"Then Jesus said to His disciples, “If anyone wishes to come after Me, he must deny himself, and take up his cross and follow Me. For whoever wishes to save his life will lose it; but whoever loses his life for My sake will find it. For what will it profit a man if he gains the whole world and forfeits his soul? Or what will a man give in exchange for his soul?" Matthew 16:24-26
John Steingardm, the former frontman for the Christian Band Hawk Nelson, stunned the world when he announced he no longer believed in God. He sang with the band for nearly 20 years, praising God and bringing hope to so many people.
When I read about this last year, I couldn't help but wonder how could this happen? What would make John change his mind? He has since spoken about how he can't justify a righteous God with all the evil in the world.
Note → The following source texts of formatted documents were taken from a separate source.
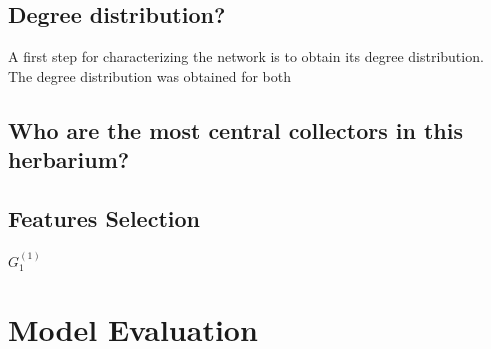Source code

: 

\subsection{Degree distribution?}

A first step for characterizing the network is to obtain its degree distribution.
The degree distribution was obtained for both 


\subsection{Who are the most central collectors in this herbarium?}





\subsection{Features Selection}

\newcommand{\G}[1]{G^{(1)}_{#1}}
$\G1$

\section{Model Evaluation}


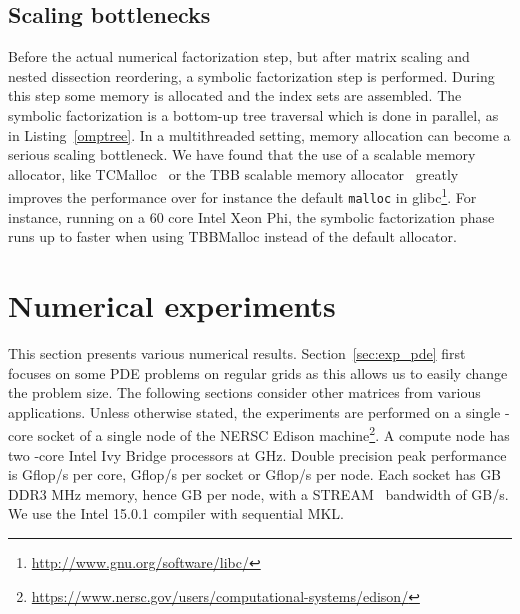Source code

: \documentclass{article}
\newcommand{\tm}{\textsuperscript{\textregistered}}
\begin{document}
\subsection{Scaling bottlenecks}
Before the actual numerical factorization step, but after matrix
scaling and nested dissection reordering, a symbolic factorization
step is performed. During this step some memory is allocated and the
index sets  are assembled.
The symbolic factorization is a bottom-up tree traversal which is done
in parallel, as in Listing~\ref{omptree}.
In a multithreaded setting, memory allocation can become a serious
scaling bottleneck. We have found that the use of a scalable memory
allocator, like TCMalloc~\cite{ghemawat2009tcmalloc} or the TBB
scalable memory allocator~\cite{reinders2007intel} greatly improves
the performance over for instance the default \verb+malloc+ in
glibc\footnote{\url{http://www.gnu.org/software/libc/}}. For instance,
running on a 60 core Intel\tm{} Xeon Phi, the symbolic factorization
phase runs up to  faster when using TBBMalloc instead of
the default allocator.




\section{Numerical experiments}\label{sec:experiments}
This section presents various numerical
results. Section~\ref{sec:exp_pde} first focuses on some PDE problems
on regular grids as this allows us to easily change the problem
size. The following sections consider other matrices from various
applications.  Unless otherwise stated, the experiments are performed
on a single -core socket of a single node of the NERSC Edison
machine\footnote{\url{https://www.nersc.gov/users/computational-systems/edison/}}. A
compute node has two -core Intel\tm{} Ivy Bridge processors at
GHz. Double precision peak performance is Gflop/s per core,
Gflop/s per socket or Gflop/s per node. Each socket has
GB DDR3 MHz memory, hence GB per node, with a
STREAM~\cite{streambench} bandwidth of GB/s. We use the
Intel\tm{} 15.0.1 compiler with sequential MKL.
\end{document}
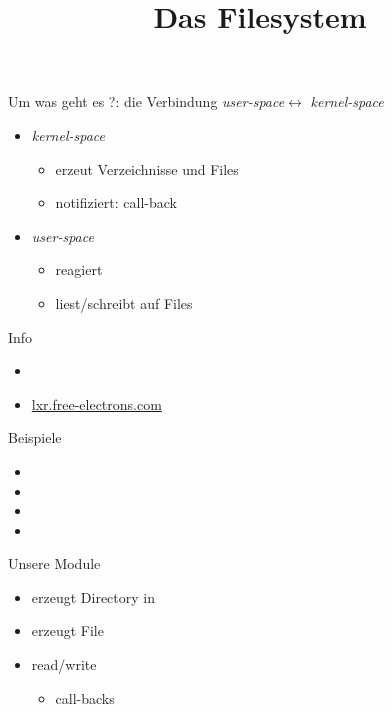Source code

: \documentclass{beamer}
\begin{document}
\newcommand{\ksp}{{\em kernel-space}\xspace}
\newcommand{\usp}{{\em user-space}\xspace}

\title[sysfs]{Das Filesystem \\}

\frame{\titlepage}

\begin{frame}{Um was geht es ?}{: die Verbindung \usp $\leftrightarrow$ \ksp}
 \begin{itemize}
  \item \ksp
  \begin{itemize}
    \item erzeut Verzeichnisse und Files
    \item notifiziert: call-back
  \end{itemize} 
  \item \usp
  \begin{itemize}
   \item reagiert 
   \item liest/schreibt auf Files
  \end{itemize} 
 \end{itemize} 
 \begin{block}{Info}
 \begin{itemize}
  \item {}
  \item \url{lxr.free-electrons.com}
 \end{itemize}
 \end{block}
\end{frame}


\begin{frame}{Beispiele}
 \begin{itemize}
  \item {}
  \item {}
  \item {}
  \item {}
 \end{itemize}
\end{frame}

\begin{frame}{Unsere Module}
 \begin{itemize}
  \item {} erzeugt Directory in 
  \item {} erzeugt File
  \item {} read/write
  \begin{itemize}
   \item call-backs
  \end{itemize}
 \end{itemize}
\end{frame}
\end{document}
Our American culture is really good at giving Christian platitudes. We know all the inspiring verses in the Bible; we even make some up that aren't in the Bible. We want people to find God to be easy and fun and to make everything better.
Somewhere along the way, we have lost sight of the holiness of God. We have laid aside sin, the whole reason God needed a redemption plan that culminated in Jesus. We have forgotten the horror and the heaviness of the cross.
Platitudes won't feed our souls. Inspiration is fabulous, but it's the grit and grace of life that will lead us closer to God. That's where we grow. That's where we find our relationship with Him. That's where true joy is.
When there isn't substance in our relationship with God, eventually doubt can creep into it. We grow when we read and study His word. When we are on our knees talking to God, we find His voice. We feel His love. We know His mercy.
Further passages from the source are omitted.